[Records — start]

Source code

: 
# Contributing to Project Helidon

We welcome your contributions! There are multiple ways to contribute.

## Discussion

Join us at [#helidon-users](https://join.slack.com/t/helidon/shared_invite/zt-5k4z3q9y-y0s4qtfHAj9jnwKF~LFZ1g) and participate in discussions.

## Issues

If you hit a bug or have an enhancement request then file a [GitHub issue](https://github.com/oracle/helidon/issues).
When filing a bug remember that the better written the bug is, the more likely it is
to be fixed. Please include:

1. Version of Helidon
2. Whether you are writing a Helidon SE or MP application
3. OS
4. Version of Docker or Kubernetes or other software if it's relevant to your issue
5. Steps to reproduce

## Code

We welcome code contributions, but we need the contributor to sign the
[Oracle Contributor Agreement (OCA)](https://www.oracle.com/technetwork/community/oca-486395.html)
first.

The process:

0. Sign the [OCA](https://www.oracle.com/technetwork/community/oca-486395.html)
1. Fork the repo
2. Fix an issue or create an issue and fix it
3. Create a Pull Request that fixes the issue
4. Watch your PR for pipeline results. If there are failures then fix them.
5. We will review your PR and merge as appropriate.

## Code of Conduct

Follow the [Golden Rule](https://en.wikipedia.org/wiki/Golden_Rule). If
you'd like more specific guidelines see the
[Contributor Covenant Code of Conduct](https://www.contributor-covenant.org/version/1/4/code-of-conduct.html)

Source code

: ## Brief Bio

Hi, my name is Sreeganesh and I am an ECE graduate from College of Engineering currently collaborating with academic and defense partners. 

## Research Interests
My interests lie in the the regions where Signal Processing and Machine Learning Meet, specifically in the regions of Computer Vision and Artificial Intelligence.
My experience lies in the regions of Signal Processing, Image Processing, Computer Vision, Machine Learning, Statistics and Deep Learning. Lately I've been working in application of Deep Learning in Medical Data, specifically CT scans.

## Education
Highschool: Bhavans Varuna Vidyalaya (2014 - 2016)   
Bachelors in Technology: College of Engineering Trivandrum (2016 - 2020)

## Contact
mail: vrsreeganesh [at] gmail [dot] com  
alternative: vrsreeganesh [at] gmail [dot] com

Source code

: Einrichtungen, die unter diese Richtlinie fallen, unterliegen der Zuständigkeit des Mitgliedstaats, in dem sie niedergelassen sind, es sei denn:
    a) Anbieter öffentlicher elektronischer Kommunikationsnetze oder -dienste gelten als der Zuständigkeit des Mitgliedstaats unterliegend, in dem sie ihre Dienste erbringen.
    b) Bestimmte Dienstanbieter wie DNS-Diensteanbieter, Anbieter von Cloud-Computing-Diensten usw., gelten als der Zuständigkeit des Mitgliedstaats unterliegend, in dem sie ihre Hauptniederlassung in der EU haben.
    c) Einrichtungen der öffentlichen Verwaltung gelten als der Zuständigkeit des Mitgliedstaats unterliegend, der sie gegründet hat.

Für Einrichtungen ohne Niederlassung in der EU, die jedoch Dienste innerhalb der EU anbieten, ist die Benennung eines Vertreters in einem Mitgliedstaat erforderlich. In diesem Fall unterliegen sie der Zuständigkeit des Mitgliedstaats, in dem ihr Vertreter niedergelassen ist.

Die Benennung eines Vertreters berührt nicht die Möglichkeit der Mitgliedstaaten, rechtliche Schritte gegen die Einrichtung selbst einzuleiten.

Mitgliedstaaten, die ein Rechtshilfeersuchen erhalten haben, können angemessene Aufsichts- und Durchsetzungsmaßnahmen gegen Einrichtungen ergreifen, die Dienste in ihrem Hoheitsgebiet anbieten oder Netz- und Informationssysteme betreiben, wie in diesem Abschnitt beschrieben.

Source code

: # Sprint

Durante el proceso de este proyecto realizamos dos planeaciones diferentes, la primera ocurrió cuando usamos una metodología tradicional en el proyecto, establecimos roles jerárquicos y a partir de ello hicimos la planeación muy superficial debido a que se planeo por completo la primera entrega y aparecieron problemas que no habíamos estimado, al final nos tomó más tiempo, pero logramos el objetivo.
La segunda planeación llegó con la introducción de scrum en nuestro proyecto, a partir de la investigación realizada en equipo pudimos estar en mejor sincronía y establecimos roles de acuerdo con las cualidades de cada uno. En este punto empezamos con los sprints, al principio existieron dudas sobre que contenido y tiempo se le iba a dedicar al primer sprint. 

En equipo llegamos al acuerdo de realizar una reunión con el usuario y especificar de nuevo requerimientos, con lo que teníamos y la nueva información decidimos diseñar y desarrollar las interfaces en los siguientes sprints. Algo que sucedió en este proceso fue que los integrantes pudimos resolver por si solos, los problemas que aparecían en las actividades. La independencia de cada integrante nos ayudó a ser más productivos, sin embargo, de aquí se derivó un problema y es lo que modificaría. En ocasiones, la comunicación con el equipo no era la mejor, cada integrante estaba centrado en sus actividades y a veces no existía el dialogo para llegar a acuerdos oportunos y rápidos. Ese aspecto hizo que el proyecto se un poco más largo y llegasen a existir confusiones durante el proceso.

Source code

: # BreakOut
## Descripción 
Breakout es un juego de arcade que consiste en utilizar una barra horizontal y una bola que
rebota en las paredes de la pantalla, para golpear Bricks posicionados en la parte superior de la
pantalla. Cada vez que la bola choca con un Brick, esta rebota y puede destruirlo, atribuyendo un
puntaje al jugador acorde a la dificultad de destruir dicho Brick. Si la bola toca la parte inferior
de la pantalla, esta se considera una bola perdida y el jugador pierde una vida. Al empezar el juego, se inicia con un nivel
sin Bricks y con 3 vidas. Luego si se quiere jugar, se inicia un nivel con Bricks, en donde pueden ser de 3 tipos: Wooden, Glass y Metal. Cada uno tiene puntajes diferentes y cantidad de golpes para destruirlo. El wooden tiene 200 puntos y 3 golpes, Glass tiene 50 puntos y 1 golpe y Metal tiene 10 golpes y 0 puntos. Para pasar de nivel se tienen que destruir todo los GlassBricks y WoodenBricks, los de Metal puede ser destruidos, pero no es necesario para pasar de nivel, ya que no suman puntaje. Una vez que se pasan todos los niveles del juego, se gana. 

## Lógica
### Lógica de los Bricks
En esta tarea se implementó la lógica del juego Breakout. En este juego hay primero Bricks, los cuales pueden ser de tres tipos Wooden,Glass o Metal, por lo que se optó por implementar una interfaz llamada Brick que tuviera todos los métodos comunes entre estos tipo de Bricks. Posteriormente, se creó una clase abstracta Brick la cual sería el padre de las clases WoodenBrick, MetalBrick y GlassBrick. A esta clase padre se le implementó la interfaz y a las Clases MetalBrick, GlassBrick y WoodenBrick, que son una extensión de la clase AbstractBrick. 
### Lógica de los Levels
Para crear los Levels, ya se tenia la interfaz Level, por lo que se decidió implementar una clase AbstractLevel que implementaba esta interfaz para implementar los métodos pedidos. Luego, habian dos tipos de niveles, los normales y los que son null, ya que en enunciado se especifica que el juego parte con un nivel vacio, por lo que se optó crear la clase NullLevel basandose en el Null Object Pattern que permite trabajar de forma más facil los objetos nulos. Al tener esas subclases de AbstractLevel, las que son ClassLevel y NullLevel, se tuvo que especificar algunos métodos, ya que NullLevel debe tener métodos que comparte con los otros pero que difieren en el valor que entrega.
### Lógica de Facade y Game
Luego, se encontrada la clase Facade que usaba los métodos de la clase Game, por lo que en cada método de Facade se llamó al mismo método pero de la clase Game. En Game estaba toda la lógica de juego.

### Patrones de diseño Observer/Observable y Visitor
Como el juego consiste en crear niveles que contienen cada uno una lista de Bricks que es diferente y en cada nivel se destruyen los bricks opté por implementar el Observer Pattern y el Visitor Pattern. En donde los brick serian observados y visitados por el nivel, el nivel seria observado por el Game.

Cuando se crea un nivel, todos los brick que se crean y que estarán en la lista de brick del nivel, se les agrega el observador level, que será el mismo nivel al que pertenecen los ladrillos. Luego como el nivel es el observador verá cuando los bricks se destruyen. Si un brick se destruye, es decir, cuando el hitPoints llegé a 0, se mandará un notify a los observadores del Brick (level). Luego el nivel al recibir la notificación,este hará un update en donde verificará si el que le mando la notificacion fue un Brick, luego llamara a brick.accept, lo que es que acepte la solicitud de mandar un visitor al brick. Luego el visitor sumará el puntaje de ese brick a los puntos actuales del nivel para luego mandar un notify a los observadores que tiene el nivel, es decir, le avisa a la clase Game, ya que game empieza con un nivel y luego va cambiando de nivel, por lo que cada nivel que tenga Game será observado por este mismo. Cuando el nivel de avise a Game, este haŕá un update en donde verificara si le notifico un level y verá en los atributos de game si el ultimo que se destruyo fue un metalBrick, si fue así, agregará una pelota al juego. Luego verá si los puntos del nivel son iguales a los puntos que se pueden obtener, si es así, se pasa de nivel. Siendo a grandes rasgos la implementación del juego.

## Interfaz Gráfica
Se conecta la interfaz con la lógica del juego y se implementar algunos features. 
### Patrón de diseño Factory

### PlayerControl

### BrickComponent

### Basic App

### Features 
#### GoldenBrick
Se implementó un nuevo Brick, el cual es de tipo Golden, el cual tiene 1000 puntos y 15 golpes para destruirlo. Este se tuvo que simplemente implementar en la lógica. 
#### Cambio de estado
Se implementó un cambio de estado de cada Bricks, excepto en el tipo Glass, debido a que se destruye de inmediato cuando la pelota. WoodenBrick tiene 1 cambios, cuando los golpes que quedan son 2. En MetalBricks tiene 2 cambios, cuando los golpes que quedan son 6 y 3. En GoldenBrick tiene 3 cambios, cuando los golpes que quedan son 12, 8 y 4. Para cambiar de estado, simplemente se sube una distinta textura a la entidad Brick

[Records — finish]

The required output is every line above from the one with "0. Sign the" down to the one with "4. Watch your", restated word for word, ends included.

### Answer:
0. Sign the [OCA](https://www.oracle.com/technetwork/community/oca-486395.html)
1. Fork the repo
2. Fix an issue or create an issue and fix it
3. Create a Pull Request that fixes the issue
4. Watch your PR for pipeline results. If there are failures then fix them.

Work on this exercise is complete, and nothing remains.